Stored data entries
↓↓↓
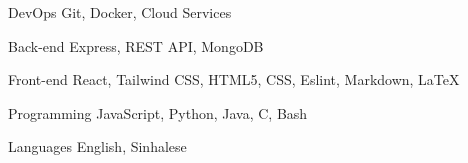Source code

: 

\begin{cvskills}

  \cvskill
    {DevOps} %
    {Git, Docker, Cloud Services} %

  \cvskill
    {Back-end} %
    {Express, REST API, MongoDB} %

  \cvskill
    {Front-end} %
    {React, Tailwind CSS, HTML5, CSS, Eslint, Markdown, LaTeX} %

  \cvskill
    {Programming} %
    {JavaScript, Python, Java, C, Bash} %

  \cvskill
    {Languages} %
    {English, Sinhalese} %

\end{cvskills}
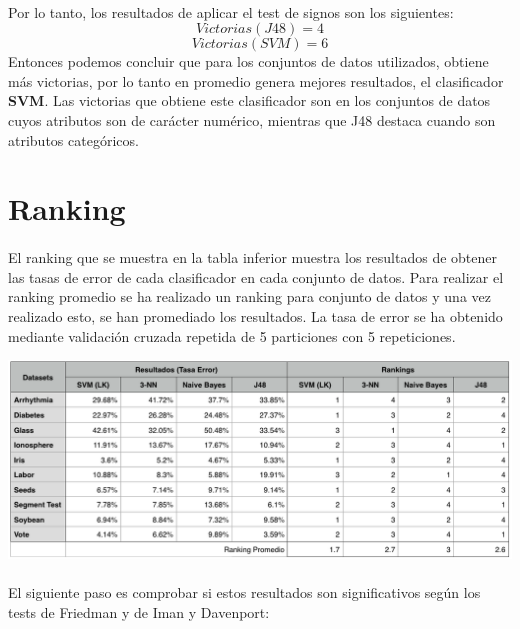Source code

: \documentclass[10pt, a4paper,spanish]{article}
\begin{document}
		\paragraph{}
		Por lo tanto, los resultados de aplicar el test de signos son los siguientes:
		\[Victorias(J48) = 4\]
		\[Victorias(SVM) = 6\]
		Entonces podemos concluir que para los conjuntos de datos utilizados, obtiene más victorias, por lo tanto en promedio genera mejores resultados, el clasificador \textbf{SVM}. Las victorias que obtiene este clasificador son en los conjuntos de datos cuyos atributos son de carácter numérico, mientras que J48 destaca cuando son atributos categóricos.

	\section{Ranking}

		\paragraph{}
		El ranking que se muestra en la tabla inferior muestra los resultados de obtener las tasas de error de cada clasificador en cada conjunto de datos. Para realizar el ranking promedio se ha realizado un ranking para conjunto de datos y una vez realizado esto, se han promediado los resultados. La tasa de error se ha obtenido mediante validación cruzada repetida de 5 particiones con 5 repeticiones.

		\begin{center}
			\includegraphics[width=\textwidth]{ranking-table}
		\end{center}

		\paragraph{}
		El siguiente paso es comprobar si estos resultados son significativos según los tests de Friedman y de Iman y Davenport:
\end{document}
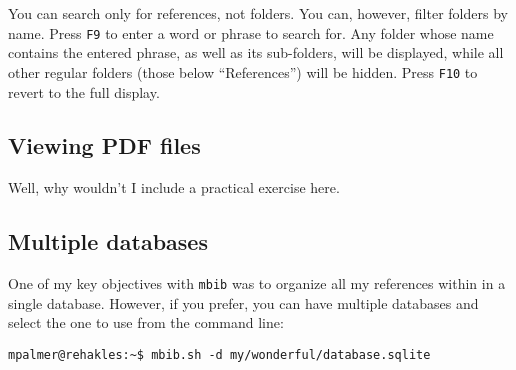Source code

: \documentclass[10pt]{article}
\newcommand*{\mbib}{\texttt{mbib}\xspace}
\newcommand*{\key}[1]{\texttt{#1}\xspace}
\begin{document}
\noindent You can search only for references, not folders. You can, however, filter folders by name. Press \key{F9} to enter a word or phrase to search for. Any folder whose name contains the entered phrase, as well as its sub-folders, will be displayed, while all other regular folders (those below ``References'') will be hidden. Press \key{F10} to revert to the full display. 

\subsection{Viewing PDF files}

Well, why wouldn't I include a practical exercise here. 

\subsection{Multiple databases}

One of my key objectives with \mbib was to organize all my references within in a single database. However, if you prefer, you can have multiple databases and select the one to use from the command line: 

\begin{verbatim}
mpalmer@rehakles:~$ mbib.sh -d my/wonderful/database.sqlite
\end{verbatim}

\begin{comment}
\section{Running \mbib}

The program runs inside a console window. Assuming you have put a start-up script into your shell's path, just open a shell window (e.g.\ \texttt{konsole} on KDE, or \texttt{xterm} on any X-based desktop) and run \texttt{mbib.sh}.

%
%




\subsection{The user interface}

\begin{itemize}
\item navigation (mouse, keyboard)
\item viewing and editing references
\item importing references
\item moving things around (using selections)
\item searching and filtering
\item using the clipboard (requires xclip)
\item 
\end{itemize}

\end{comment}
\end{document}
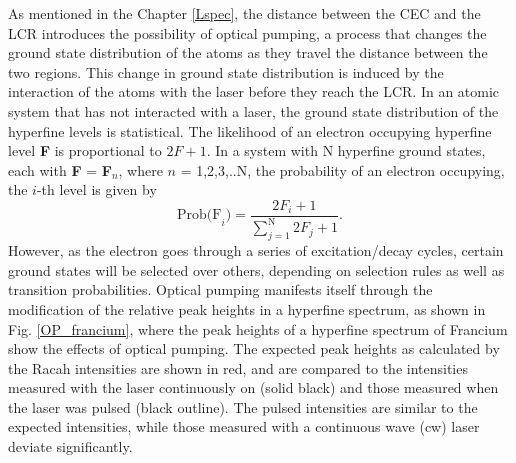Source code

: \noindent As mentioned in the Chapter \ref{Lspec}, the distance between the CEC and the LCR introduces the possibility of optical pumping, a process that changes the ground state distribution of the atoms as they travel the distance between the two regions. This change in ground state distribution is induced by the interaction of the atoms with the laser before they reach the LCR. In an atomic system that has not interacted with a laser, the ground state distribution of the hyperfine levels is statistical.\cite{townsend} The likelihood of an electron occupying hyperfine level \textbf{F} is proportional to $2F+1$. In a system with N hyperfine ground states, each with \textbf{F} = \textbf{F}$_n$, where $n$ = 1,2,3,..N, the probability of an electron occupying, the $i$-th level is given by \cite{townsend}
\begin{equation}
\mathrm{Prob(F}_i) = \frac{2F_i+1}{\sum_{j=1}^\mathrm{N}2F_j+1}.
\end{equation}
However, as the electron goes through a series of excitation/decay cycles, certain ground states will be selected over others, depending on selection rules as well as transition probabilities. Optical pumping manifests itself through the modification of the relative peak heights in a hyperfine spectrum, as shown in Fig. \ref{OP_francium}, where the peak heights of a hyperfine spectrum of Francium show the effects of optical pumping. The expected peak heights as calculated by the Racah intensities are shown in red, and are compared to the intensities measured with the laser continuously on (solid black) and those measured when the laser was pulsed (black outline). The pulsed intensities are similar to the expected intensities, while those measured with a continuous wave (cw) laser deviate significantly.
↑↑↑
The entries above need to be repeated word for word, minus their pictures.

Source code

: 

\begin{cvskills}

  \cvskill
    {DevOps} %
    {Git, Docker, Cloud Services} %

  \cvskill
    {Back-end} %
    {Express, REST API, MongoDB} %

  \cvskill
    {Front-end} %
    {React, Tailwind CSS, HTML5, CSS, Eslint, Markdown, LaTeX} %

  \cvskill
    {Programming} %
    {JavaScript, Python, Java, C, Bash} %

  \cvskill
    {Languages} %
    {English, Sinhalese} %

\end{cvskills}
Source code

: \documentclass[10pt, a4paper,spanish]{article}
\begin{document}
		\paragraph{}
		Por lo tanto, los resultados de aplicar el test de signos son los siguientes:
		\[Victorias(J48) = 4\]
		\[Victorias(SVM) = 6\]
		Entonces podemos concluir que para los conjuntos de datos utilizados, obtiene más victorias, por lo tanto en promedio genera mejores resultados, el clasificador \textbf{SVM}. Las victorias que obtiene este clasificador son en los conjuntos de datos cuyos atributos son de carácter numérico, mientras que J48 destaca cuando son atributos categóricos.

	\section{Ranking}

		\paragraph{}
		El ranking que se muestra en la tabla inferior muestra los resultados de obtener las tasas de error de cada clasificador en cada conjunto de datos. Para realizar el ranking promedio se ha realizado un ranking para conjunto de datos y una vez realizado esto, se han promediado los resultados. La tasa de error se ha obtenido mediante validación cruzada repetida de 5 particiones con 5 repeticiones.

		\begin{center}
			\includegraphics[width=\textwidth]{ranking-table}
		\end{center}

		\paragraph{}
		El siguiente paso es comprobar si estos resultados son significativos según los tests de Friedman y de Iman y Davenport:
\end{document}
Source code

: \documentclass[10pt]{article}
\newcommand*{\mbib}{\texttt{mbib}\xspace}
\newcommand*{\key}[1]{\texttt{#1}\xspace}
\begin{document}
\noindent You can search only for references, not folders. You can, however, filter folders by name. Press \key{F9} to enter a word or phrase to search for. Any folder whose name contains the entered phrase, as well as its sub-folders, will be displayed, while all other regular folders (those below ``References'') will be hidden. Press \key{F10} to revert to the full display. 

\subsection{Viewing PDF files}

Well, why wouldn't I include a practical exercise here. 

\subsection{Multiple databases}

One of my key objectives with \mbib was to organize all my references within in a single database. However, if you prefer, you can have multiple databases and select the one to use from the command line: 

\begin{verbatim}
mpalmer@rehakles:~$ mbib.sh -d my/wonderful/database.sqlite
\end{verbatim}

\begin{comment}
\section{Running \mbib}

The program runs inside a console window. Assuming you have put a start-up script into your shell's path, just open a shell window (e.g.\ \texttt{konsole} on KDE, or \texttt{xterm} on any X-based desktop) and run \texttt{mbib.sh}.

%
%




\subsection{The user interface}

\begin{itemize}
\item navigation (mouse, keyboard)
\item viewing and editing references
\item importing references
\item moving things around (using selections)
\item searching and filtering
\item using the clipboard (requires xclip)
\item 
\end{itemize}

\end{comment}
\end{document}
Source code

: \noindent As mentioned in the Chapter \ref{Lspec}, the distance between the CEC and the LCR introduces the possibility of optical pumping, a process that changes the ground state distribution of the atoms as they travel the distance between the two regions. This change in ground state distribution is induced by the interaction of the atoms with the laser before they reach the LCR. In an atomic system that has not interacted with a laser, the ground state distribution of the hyperfine levels is statistical.\cite{townsend} The likelihood of an electron occupying hyperfine level \textbf{F} is proportional to $2F+1$. In a system with N hyperfine ground states, each with \textbf{F} = \textbf{F}$_n$, where $n$ = 1,2,3,..N, the probability of an electron occupying, the $i$-th level is given by \cite{townsend}
\begin{equation}
\mathrm{Prob(F}_i) = \frac{2F_i+1}{\sum_{j=1}^\mathrm{N}2F_j+1}.
\end{equation}
However, as the electron goes through a series of excitation/decay cycles, certain ground states will be selected over others, depending on selection rules as well as transition probabilities. Optical pumping manifests itself through the modification of the relative peak heights in a hyperfine spectrum, as shown in Fig. \ref{OP_francium}, where the peak heights of a hyperfine spectrum of Francium show the effects of optical pumping. The expected peak heights as calculated by the Racah intensities are shown in red, and are compared to the intensities measured with the laser continuously on (solid black) and those measured when the laser was pulsed (black outline). The pulsed intensities are similar to the expected intensities, while those measured with a continuous wave (cw) laser deviate significantly.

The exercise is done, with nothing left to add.